Après avoir partagé son histoire, elle a compris combien c’était commun. Dans les sports de combat, beaucoup de femmes subissent des violences, mais elles gardent souvent le silence. Selon la boxeuse, la raison de ce silence est le sentiment de honte que ces femmes éprouvent. « Le premier sentiment qu’on a, quand on a été victime de violence conjugale, c’est la honte. En devenant une victime, on a honte, car on n’a rien décidé. C’est une personne extérieure qui vient poser une action, et ça t’amène à entrer dans une catégorie de victimes », explique-t-elle.
« Moi, c’est arrivé au même moment où on parlait de féminicides, pendant la pandémie. Donc, je me suis dit : “Ah ! Je fais partie de ces femmes-là” », lâche-t-elle en riant nerveusement.
« Le lendemain où j’ai été étranglée par mon ex, j’étais tellement confuse… Je me suis demandé comment j’avais pu être aussi naïve, comment je ne l’avais pas vu avant ? Puis là, la honte embarque. Je suis une victime de violence conjugale, la honte ! » s’exclame-t-elle. Après un court instant, elle reprend : « Puis, certaines personnes n’en parlent pas, simplement parce qu’elles sont dans le déni. Beaucoup subissent des violences physiques, mais il y a aussi toutes les violences psychologiques et émotionnelles qui précèdent la violence physique. Pour moi, la violence physique n’est arrivée qu’une fois – il m’a étranglée –, mais les violences verbales avaient commencé dès le début de la relation. »

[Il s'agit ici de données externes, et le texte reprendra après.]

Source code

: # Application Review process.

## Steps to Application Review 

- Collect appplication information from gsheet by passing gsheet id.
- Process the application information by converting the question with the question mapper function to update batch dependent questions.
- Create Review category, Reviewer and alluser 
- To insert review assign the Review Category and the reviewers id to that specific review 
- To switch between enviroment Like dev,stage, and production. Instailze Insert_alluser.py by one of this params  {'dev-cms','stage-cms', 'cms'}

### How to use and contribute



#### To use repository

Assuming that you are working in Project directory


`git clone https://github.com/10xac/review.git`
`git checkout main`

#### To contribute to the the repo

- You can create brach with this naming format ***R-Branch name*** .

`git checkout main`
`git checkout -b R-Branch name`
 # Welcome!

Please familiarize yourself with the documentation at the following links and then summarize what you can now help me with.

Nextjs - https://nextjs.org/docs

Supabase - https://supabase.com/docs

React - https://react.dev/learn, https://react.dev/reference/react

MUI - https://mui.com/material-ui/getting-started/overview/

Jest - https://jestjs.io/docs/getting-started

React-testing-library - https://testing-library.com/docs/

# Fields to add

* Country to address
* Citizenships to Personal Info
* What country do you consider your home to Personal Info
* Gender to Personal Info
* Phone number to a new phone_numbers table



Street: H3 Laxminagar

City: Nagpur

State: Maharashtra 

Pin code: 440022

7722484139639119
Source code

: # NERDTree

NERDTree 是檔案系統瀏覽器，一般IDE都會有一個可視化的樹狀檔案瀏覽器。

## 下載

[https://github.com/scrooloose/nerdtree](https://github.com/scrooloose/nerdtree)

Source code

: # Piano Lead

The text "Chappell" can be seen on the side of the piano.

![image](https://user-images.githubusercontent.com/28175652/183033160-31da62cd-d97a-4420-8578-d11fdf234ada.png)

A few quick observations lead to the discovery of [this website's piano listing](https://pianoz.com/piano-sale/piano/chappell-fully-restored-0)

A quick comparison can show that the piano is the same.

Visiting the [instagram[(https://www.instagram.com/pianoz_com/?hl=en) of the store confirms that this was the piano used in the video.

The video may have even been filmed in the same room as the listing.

Si Kayiri peut aujourd’hui en parler, c’est parce qu’elle estime être dans un bon processus de guérison. « Je suis très ouverte à l’idée d’en parler et d’être la voix des femmes qui sont dans ces situations-là. Être victime ne signifie pas être vaincue. On peut surmonter les pires épreuves et ne pas se laisser enfermer dans le rôle de victime. On peut décider de ne plus écouter ces voix négatives dans notre tête », martèle-t-elle.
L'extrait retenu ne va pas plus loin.